Michael Phelps, Simone Biles and Usain Bolt may have been among this year’s most noteworthy Olympians, but the teens representing Team Philadelphia at the 2016 Maccabi Games were no slouches either.
Watch out, Michael Phelps. Step aside, Simone Biles. Look behind you, Usain Bolt.
Phelps, Biles and Bolt may have been among this year’s most noteworthy Olympians, but the teens representing Team Philadelphia at the 2016 Maccabi Games were no slouches either.
Consider the group of seven swimmers, who brought home 12 gold, 13 silver and eight bronze medals, according to Marti Berk, who headed the Philadelphia delegation.
Or how about a three-person track team that won three golds, seven silvers and a bronze?
And in the team events, the 16-and-under boys basketball, 16-and-under girls basketball, 16-and-under girls soccer and 14-and-under boys soccer teams all won golds, while the 14-and- under baseball team won a silver medal.
Throw in seven golds, two silvers and two bronzes in dance and two bronzes and a gold in tennis, and that’s quite a haul.

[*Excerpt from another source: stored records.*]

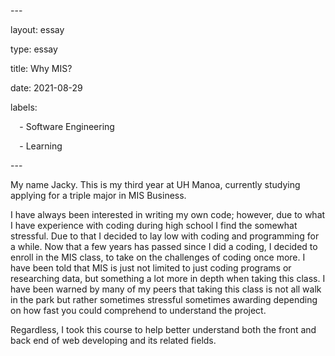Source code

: ﻿\---

layout: essay

type: essay

title: Why MIS?

date: 2021-08-29

labels:

`  `- Software Engineering

`  `- Learning

\---

My name Jacky. This is my third year at UH Manoa, currently studying applying for a triple major in MIS Business.

I have always been interested in writing my own code; however, due to what I have experience with coding during high school I find the somewhat stressful. Due to that I decided to lay low with coding and programming for a while. Now that a few years has passed since I did a coding, I decided to enroll in the MIS class, to take on the challenges of coding once more. I have been told that MIS is just not limited to just coding programs or researching data, but something a lot more in depth when taking this class.  I have been warned by many of my peers that taking this class is not all walk in the park but rather sometimes stressful sometimes awarding depending on how fast you could comprehend to understand the project. 

Regardless, I took this course to help better understand both the front and back end of web developing and its related fields.

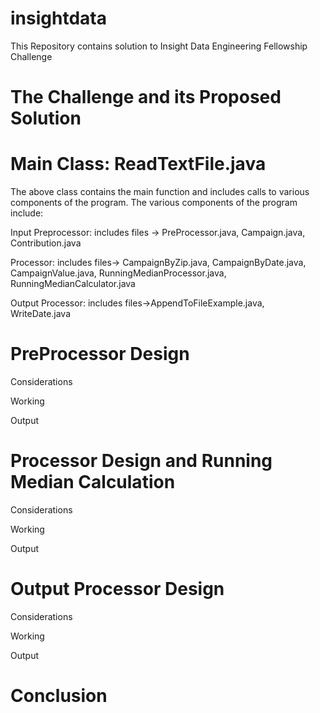 # insightdata
This Repository contains solution to Insight Data Engineering Fellowship Challenge

# The Challenge and its Proposed Solution


# Main Class: ReadTextFile.java

The above class contains the main function and includes calls to various components of the program. 
The various components of the program include:

Input Preprocessor: includes files -> PreProcessor.java, Campaign.java, Contribution.java

Processor: includes files-> CampaignByZip.java, CampaignByDate.java, CampaignValue.java, RunningMedianProcessor.java,             RunningMedianCalculator.java   

Output Processor: includes files->AppendToFileExample.java, WriteDate.java

# PreProcessor Design 
Considerations

Working

Output

# Processor Design and Running Median Calculation
Considerations

Working

Output

# Output Processor Design
Considerations

Working

Output

# Conclusion

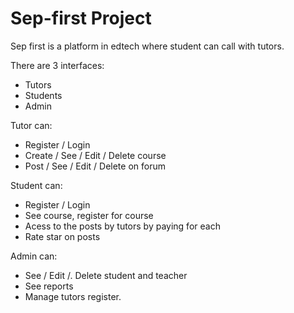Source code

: # Sep-first Project

Sep first is a platform in edtech where student can call with tutors.

There are 3 interfaces:

- Tutors
- Students
- Admin

Tutor can:

- Register / Login
- Create / See / Edit / Delete course
- Post / See / Edit / Delete on forum

Student can:

- Register / Login
- See course, register for course
- Acess to the posts by tutors by paying for each
- Rate star on posts

Admin can:

- See / Edit /. Delete student and teacher
- See reports
- Manage tutors register.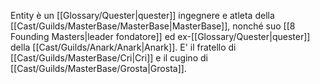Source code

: Entity è un [[Glossary/Quester|quester]] ingegnere e atleta della [[Cast/Guilds/MasterBase/MasterBase|MasterBase]], nonché suo [[8 Founding Masters|leader fondatore]] ed ex-[[Glossary/Quester|quester]] della [[Cast/Guilds/Anark/Anark|Anark]]. E' il fratello di [[Cast/Guilds/MasterBase/Cri|Cri]] e il cugino di [[Cast/Guilds/MasterBase/Grosta|Grosta]].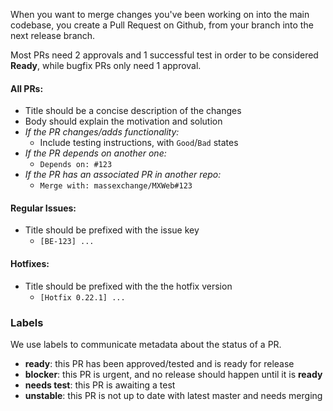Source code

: When you want to merge changes you've been working on into the main codebase, you create a Pull Request on Github, from your branch into the next release branch.

Most PRs need 2 approvals and 1 successful test in order to be considered **Ready**, while bugfix PRs only need 1 approval.

#### All PRs:
- Title should be a concise description of the changes
- Body should explain the motivation and solution
- *If the PR changes/adds functionality:*
   - Include testing instructions, with `Good`/`Bad` states
- *If the PR depends on another one:*
   - `Depends on: #123`
- *If the PR has an associated PR in another repo:*
   - `Merge with: massexchange/MXWeb#123`

#### Regular Issues:
- Title should be prefixed with the issue key
   - `[BE-123] ...`

#### Hotfixes:
- Title should be prefixed with the the hotfix version
   - `[Hotfix 0.22.1] ...`

### Labels

We use labels to communicate metadata about the status of a PR.

- **ready**: this PR has been approved/tested and is ready for release
- **blocker**: this PR is urgent, and no release should happen until it is **ready**
- **needs test**: this PR is awaiting a test
- **unstable**: this PR is not up to date with latest master and needs merging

Berk said Team Philadelphia members participated in both the St. Louis and Stamford, Conn., versions of the game. That included 31 participants in St. Louis from July 31 through Aug. 5, and 90 in Stamford from Aug. 7 to 12, Berk said.
But the Maccabi Games aren’t limited to athletics.
For example, the Stamford competition includes an Arts Fest. Berk said Philadelphia was represented by a vocal musician and a visual artist.
And the games aren’t all about competition.
“One of the things that makes Maccabi different is they do a community service project,” Berk said.
Despite the competition, Berk saw plenty of athletes bonding with their competition, especially after the games were over each day.
A Polish delegation received a standing ovation from the other teams, Berk said.
There was time for fun, too.
“Every night it turned into a teen dance party,” she said.
Zara Liss, 14, who won gold and bronze medals in swimming relay events, said she made friends from Venezuela, California and Brooklyn.
“It was something you can’t get at home. It was fun meeting new kids,” said Liss, who attends Lower Merion High School. “The highlight of the trip was the closing party.”
New to the games this year was ice hockey, which replaced inline hockey.
Craig Siegel, who was named the head coach on Dec. 30, 2015, had a difficult time building a team, given the general dearth of Jewish hockey players.
“On any given hockey team, there are usually zero or maybe one Jewish player,” said Siegel, who noted that while it sounds crass, he recruited players by checking area rosters in search of “Jewish-sounding names.”
That generated a list of about 75 possibilities, of which Siegel was able to contact about 50. Between two tryouts and from personally having seen a couple others play, 12 players and two goalies were selected to represent Philadelphia. Those players — ages 13 to 16 — came from the Main Line, Bucks County, Philadelphia, South and Central Jersey, and even Staten Island, N.Y.
Even with a team in place, Siegel said the Maccabi-standard seven practices before the games in Stamford didn’t offer much time.
“That was challenging also because I had to wait until the season ended,” he said.
Despite the obstacles, the team did well in round robin play, splitting two games on Aug. 7 and two more on Aug. 8, including a 10-1 thrashing of the East Bay, Calif., team.
The Philadelphia team ended up with the sixth seed out of 12, which led to a first-round playoff game against East Bay; this time, Philly won 6-0.
That set up a quarterfinals matchup with the third-ranked Toronto team.
Although the local players trailed only 3-2 well into the third period, fatigue set in and a couple of late goals led to a 5-2 loss.
All in all, however, Siegel said the experience was worthwhile for himself and the players, many of whom identify as Jewish, but aren’t particularly observant.
“Having 1,500 Jewish kids in that environment was an eye-opening experience,” said Siegel, a 45-year-old Richboro resident who is as a management consultant for the insurance and pharmaceutical industries.
In addition, the players bonded and want to stay together as a tournament team, although that’s probably unlikely considering the logistics.
And despite the hockey team falling short, Siegel’s family did get to experience the joy of success, as his 14-year-old son, Jeremy, was part of the 14- and-under baseball team that won a silver medal.
Although the 2016 games are in the books, the process of preparing for the 2017 games has already begun, Berk said.
That includes deciding where the local delegation will compete.
“There’s a lot puzzle pieces that need to fit to make it all happen,” Berk said.